#### What this task involves
From the data underneath, reproduce exactly the stretch that begins at the line with "7. Реализовать первоначальные" and ends after the line with "1. Конфигурируемость - Пользователь".
■ ■ ■ ■ ■
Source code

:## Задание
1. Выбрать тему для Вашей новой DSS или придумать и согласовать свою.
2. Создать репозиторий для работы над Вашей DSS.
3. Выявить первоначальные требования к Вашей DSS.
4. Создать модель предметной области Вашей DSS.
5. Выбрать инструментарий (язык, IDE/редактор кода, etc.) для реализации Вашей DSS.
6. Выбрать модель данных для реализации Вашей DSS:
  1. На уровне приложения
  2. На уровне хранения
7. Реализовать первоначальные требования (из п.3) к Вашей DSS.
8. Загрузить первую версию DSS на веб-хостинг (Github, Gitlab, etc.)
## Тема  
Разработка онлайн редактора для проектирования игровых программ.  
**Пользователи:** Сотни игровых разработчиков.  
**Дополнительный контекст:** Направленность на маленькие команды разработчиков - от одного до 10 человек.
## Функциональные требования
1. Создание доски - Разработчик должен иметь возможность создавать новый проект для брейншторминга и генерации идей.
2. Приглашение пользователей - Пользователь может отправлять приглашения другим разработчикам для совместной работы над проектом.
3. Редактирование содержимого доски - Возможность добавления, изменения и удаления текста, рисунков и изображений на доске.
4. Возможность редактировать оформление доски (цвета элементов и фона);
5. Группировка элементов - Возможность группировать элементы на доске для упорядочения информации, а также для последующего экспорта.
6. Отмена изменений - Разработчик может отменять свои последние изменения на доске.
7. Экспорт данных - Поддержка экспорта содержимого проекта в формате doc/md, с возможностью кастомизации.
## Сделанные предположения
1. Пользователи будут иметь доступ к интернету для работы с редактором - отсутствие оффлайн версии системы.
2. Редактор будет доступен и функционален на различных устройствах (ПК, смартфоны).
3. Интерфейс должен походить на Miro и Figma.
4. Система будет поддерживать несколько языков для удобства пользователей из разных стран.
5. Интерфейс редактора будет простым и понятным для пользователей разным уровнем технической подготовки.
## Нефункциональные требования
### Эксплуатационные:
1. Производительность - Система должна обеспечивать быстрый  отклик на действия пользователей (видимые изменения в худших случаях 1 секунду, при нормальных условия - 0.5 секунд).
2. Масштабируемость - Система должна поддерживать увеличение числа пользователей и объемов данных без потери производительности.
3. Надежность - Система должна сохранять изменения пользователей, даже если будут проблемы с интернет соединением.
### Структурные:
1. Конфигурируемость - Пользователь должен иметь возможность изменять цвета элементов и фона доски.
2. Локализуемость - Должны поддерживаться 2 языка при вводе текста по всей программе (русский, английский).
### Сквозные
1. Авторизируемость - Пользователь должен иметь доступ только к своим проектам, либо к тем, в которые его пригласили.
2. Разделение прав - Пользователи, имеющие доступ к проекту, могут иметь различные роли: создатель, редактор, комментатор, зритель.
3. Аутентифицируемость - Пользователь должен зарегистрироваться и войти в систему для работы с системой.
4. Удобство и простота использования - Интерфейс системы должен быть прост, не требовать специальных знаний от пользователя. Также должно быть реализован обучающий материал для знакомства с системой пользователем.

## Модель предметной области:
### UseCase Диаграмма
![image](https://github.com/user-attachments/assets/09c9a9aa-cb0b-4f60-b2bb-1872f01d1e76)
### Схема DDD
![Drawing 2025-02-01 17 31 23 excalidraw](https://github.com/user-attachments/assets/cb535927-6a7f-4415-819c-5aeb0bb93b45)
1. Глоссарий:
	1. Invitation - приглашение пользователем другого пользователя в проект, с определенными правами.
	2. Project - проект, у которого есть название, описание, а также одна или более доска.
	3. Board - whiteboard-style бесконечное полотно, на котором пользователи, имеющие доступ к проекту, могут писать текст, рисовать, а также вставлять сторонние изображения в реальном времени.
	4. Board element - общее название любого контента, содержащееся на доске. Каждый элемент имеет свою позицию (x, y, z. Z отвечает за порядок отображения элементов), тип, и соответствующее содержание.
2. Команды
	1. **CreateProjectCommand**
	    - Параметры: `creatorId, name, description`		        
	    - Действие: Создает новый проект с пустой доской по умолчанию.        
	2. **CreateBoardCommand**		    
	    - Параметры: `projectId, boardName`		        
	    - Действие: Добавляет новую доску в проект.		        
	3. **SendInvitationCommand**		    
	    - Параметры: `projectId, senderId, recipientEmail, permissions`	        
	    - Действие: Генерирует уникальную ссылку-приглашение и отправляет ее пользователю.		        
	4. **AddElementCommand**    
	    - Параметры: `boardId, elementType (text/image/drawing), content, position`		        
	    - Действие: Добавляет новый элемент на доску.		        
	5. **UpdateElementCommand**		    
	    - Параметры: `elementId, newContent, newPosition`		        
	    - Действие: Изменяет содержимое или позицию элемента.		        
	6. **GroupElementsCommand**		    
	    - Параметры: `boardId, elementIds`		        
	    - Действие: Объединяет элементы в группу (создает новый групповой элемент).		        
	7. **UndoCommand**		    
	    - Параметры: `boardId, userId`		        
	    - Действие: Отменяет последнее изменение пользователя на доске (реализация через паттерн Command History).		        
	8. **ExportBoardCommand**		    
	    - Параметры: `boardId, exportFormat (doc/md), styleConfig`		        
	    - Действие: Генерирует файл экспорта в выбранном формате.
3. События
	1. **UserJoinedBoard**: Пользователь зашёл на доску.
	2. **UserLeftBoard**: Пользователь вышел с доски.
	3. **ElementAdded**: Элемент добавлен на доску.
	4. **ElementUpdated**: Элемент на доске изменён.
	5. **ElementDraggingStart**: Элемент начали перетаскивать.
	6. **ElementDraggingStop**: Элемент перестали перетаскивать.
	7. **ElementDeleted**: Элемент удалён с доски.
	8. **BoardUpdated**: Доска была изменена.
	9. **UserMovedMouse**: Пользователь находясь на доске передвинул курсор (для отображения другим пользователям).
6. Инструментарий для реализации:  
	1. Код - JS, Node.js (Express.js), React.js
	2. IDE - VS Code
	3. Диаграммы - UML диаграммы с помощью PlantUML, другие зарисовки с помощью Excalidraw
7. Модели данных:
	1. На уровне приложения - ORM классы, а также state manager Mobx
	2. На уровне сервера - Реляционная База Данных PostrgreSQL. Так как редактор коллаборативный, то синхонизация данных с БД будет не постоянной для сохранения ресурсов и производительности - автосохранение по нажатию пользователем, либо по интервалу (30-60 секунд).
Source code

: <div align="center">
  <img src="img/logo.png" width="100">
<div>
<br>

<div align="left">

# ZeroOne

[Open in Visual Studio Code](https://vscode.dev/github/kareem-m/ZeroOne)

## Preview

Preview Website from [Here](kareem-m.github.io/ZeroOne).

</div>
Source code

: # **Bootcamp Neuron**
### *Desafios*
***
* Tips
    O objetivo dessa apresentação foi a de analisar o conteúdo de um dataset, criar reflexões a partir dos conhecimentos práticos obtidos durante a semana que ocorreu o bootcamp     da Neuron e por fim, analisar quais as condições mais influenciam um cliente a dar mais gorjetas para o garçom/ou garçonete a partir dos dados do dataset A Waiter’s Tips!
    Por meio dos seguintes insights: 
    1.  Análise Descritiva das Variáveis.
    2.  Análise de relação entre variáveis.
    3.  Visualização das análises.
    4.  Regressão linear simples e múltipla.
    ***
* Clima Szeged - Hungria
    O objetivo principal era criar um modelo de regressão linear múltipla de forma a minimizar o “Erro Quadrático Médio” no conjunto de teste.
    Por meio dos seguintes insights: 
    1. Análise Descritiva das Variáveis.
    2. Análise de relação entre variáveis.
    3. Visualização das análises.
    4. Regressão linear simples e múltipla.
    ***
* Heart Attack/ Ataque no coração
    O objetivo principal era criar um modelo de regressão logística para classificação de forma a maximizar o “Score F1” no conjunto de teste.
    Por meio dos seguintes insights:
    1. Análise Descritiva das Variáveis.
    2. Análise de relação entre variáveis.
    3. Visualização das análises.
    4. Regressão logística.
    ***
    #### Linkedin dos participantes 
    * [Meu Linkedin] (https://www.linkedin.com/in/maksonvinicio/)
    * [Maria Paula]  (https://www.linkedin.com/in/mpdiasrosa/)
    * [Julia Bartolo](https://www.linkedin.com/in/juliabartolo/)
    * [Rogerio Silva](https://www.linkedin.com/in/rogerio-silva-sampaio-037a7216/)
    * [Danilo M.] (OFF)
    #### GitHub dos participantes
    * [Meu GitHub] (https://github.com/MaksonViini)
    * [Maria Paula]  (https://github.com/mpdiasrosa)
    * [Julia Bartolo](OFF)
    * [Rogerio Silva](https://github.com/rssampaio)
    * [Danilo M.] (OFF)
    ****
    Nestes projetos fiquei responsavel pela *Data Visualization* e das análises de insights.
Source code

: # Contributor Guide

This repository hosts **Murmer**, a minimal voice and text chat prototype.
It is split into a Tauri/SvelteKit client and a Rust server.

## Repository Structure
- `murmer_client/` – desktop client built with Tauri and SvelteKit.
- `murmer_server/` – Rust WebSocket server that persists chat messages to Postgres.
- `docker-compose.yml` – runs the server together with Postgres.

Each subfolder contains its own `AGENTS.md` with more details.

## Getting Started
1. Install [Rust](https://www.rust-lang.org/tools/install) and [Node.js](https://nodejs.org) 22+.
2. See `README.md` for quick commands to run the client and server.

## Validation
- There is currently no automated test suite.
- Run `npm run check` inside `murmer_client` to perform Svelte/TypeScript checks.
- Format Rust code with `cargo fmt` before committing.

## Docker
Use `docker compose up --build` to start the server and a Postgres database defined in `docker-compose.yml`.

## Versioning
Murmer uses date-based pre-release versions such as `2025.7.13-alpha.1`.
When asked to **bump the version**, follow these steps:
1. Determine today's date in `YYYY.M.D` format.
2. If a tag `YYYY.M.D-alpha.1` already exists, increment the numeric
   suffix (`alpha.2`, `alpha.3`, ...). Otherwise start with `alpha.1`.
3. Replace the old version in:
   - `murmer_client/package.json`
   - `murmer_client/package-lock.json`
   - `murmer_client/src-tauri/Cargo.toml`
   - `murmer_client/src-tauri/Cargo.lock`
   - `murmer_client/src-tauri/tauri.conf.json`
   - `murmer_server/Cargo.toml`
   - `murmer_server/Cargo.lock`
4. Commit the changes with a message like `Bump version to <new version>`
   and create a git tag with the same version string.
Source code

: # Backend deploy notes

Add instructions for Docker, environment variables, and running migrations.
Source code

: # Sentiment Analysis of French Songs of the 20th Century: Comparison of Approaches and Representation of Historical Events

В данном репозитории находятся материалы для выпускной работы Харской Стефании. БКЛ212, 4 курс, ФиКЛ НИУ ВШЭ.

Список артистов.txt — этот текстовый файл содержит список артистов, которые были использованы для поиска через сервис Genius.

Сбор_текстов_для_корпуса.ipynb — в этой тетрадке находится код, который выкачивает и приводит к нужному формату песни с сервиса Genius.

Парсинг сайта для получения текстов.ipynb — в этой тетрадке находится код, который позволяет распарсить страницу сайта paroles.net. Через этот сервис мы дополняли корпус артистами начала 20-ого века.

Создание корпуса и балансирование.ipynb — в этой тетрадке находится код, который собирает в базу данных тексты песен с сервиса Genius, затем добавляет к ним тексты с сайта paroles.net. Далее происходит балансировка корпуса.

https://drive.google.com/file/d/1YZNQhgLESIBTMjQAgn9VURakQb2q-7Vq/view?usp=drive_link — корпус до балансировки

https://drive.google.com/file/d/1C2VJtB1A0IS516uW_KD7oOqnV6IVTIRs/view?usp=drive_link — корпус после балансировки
■ ■ ■ ■ ■
#### Expected answer
7. Реализовать первоначальные требования (из п.3) к Вашей DSS.
8. Загрузить первую версию DSS на веб-хостинг (Github, Gitlab, etc.)
## Тема  
Разработка онлайн редактора для проектирования игровых программ.  
**Пользователи:** Сотни игровых разработчиков.  
**Дополнительный контекст:** Направленность на маленькие команды разработчиков - от одного до 10 человек.
## Функциональные требования
1. Создание доски - Разработчик должен иметь возможность создавать новый проект для брейншторминга и генерации идей.
2. Приглашение пользователей - Пользователь может отправлять приглашения другим разработчикам для совместной работы над проектом.
3. Редактирование содержимого доски - Возможность добавления, изменения и удаления текста, рисунков и изображений на доске.
4. Возможность редактировать оформление доски (цвета элементов и фона);
5. Группировка элементов - Возможность группировать элементы на доске для упорядочения информации, а также для последующего экспорта.
6. Отмена изменений - Разработчик может отменять свои последние изменения на доске.
7. Экспорт данных - Поддержка экспорта содержимого проекта в формате doc/md, с возможностью кастомизации.
## Сделанные предположения
1. Пользователи будут иметь доступ к интернету для работы с редактором - отсутствие оффлайн версии системы.
2. Редактор будет доступен и функционален на различных устройствах (ПК, смартфоны).
3. Интерфейс должен походить на Miro и Figma.
4. Система будет поддерживать несколько языков для удобства пользователей из разных стран.
5. Интерфейс редактора будет простым и понятным для пользователей разным уровнем технической подготовки.
## Нефункциональные требования
### Эксплуатационные:
1. Производительность - Система должна обеспечивать быстрый  отклик на действия пользователей (видимые изменения в худших случаях 1 секунду, при нормальных условия - 0.5 секунд).
2. Масштабируемость - Система должна поддерживать увеличение числа пользователей и объемов данных без потери производительности.
3. Надежность - Система должна сохранять изменения пользователей, даже если будут проблемы с интернет соединением.
### Структурные:
1. Конфигурируемость - Пользователь должен иметь возможность изменять цвета элементов и фона доски.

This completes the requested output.